Background: Cytomegalovirus (CMV) infections after transplantation are commonly treated using a prophylactic or preemptive regimen with (val)ganciclovir. It remains unclear, which approach is most effective in preventing CMV disease in D+R- patients. The aim of this retrospective study was to compare the treatment response and antiviral resistance in CMV infections between two treatment regimens in D+R- renal transplant recipients.

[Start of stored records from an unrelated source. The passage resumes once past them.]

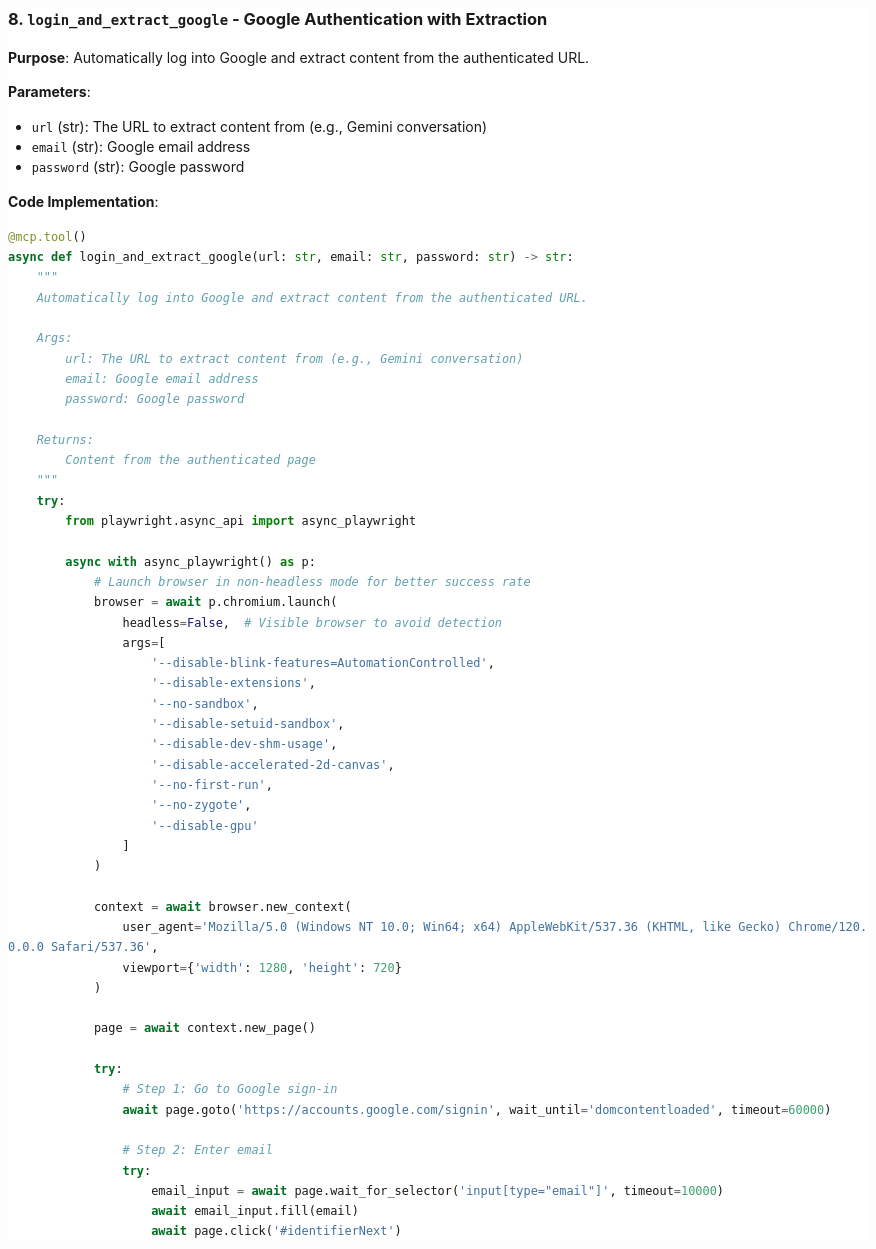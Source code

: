 ### 8. `login_and_extract_google` - Google Authentication with Extraction

**Purpose**: Automatically log into Google and extract content from the authenticated URL.

**Parameters**:
- `url` (str): The URL to extract content from (e.g., Gemini conversation)
- `email` (str): Google email address
- `password` (str): Google password

**Code Implementation**:
```python
@mcp.tool()
async def login_and_extract_google(url: str, email: str, password: str) -> str:
    """
    Automatically log into Google and extract content from the authenticated URL.
    
    Args:
        url: The URL to extract content from (e.g., Gemini conversation)
        email: Google email address
        password: Google password
    
    Returns:
        Content from the authenticated page
    """
    try:
        from playwright.async_api import async_playwright
        
        async with async_playwright() as p:
            # Launch browser in non-headless mode for better success rate
            browser = await p.chromium.launch(
                headless=False,  # Visible browser to avoid detection
                args=[
                    '--disable-blink-features=AutomationControlled',
                    '--disable-extensions',
                    '--no-sandbox',
                    '--disable-setuid-sandbox',
                    '--disable-dev-shm-usage',
                    '--disable-accelerated-2d-canvas',
                    '--no-first-run',
                    '--no-zygote',
                    '--disable-gpu'
                ]
            )
            
            context = await browser.new_context(
                user_agent='Mozilla/5.0 (Windows NT 10.0; Win64; x64) AppleWebKit/537.36 (KHTML, like Gecko) Chrome/120.0.0.0 Safari/537.36',
                viewport={'width': 1280, 'height': 720}
            )
            
            page = await context.new_page()
            
            try:
                # Step 1: Go to Google sign-in
                await page.goto('https://accounts.google.com/signin', wait_until='domcontentloaded', timeout=60000)
                
                # Step 2: Enter email
                try:
                    email_input = await page.wait_for_selector('input[type="email"]', timeout=10000)
                    await email_input.fill(email)
                    await page.click('#identifierNext')
```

Methods: Before 2006, a preemptive treatment regimen with valganciclovir was applied (42 patients). From 2006 onwards, patients first received prophylaxis with valganciclovir for 90 days, followed by a preemptive regimen (29 patients). CMV infections were monitored by regular determination of the CMV DNA load in plasma. Patient charts were reviewed for antiviral treatment data, and resistance was analyzed by nucleotide sequence analysis of the UL97 and UL54 genes in CMV DNA-positive samples.

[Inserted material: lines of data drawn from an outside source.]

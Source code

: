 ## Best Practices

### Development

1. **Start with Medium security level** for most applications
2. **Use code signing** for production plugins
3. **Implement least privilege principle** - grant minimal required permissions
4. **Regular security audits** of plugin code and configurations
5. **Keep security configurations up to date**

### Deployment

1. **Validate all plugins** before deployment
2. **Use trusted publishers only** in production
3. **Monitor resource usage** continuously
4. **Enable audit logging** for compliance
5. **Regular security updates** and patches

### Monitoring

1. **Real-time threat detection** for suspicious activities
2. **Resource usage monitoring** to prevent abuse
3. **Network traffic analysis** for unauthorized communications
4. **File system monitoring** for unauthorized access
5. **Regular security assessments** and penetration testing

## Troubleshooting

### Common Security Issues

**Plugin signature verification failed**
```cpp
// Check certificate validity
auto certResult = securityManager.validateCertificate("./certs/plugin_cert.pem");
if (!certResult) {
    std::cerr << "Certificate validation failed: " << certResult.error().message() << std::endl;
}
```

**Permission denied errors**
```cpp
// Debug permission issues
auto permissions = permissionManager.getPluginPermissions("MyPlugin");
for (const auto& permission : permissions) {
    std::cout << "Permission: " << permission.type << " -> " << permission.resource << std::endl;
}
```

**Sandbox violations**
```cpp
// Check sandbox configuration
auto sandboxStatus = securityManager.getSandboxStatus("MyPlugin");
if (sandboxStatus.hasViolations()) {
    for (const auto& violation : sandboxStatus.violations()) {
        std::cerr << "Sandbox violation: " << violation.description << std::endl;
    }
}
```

Results: Treatment failure, defined as a CMV DNA load more than or equal to 1000 copies/mL after at least 2 weeks of treatment, occurred less frequently in the prophylaxis cohort than in the preemptive cohort (14% vs. 71%, P<0.001). No CMV end-organ disease occurred in either cohort. Resistant viral isolates were found during treatment in one patient in the prophylaxis cohort versus in three patients in the preemptive group. All CMV infections with resistant virus were cleared without switch of (val)ganciclovir treatment.
Conclusions: Treatment failure of CMV infections occurred less frequently in D+R- renal transplant patients on a sequential prophylaxis-preemptive regimen than in patients on a purely preemptive regimen. Antiviral resistance was observed infrequently and apparently played a minor role in treatment failure.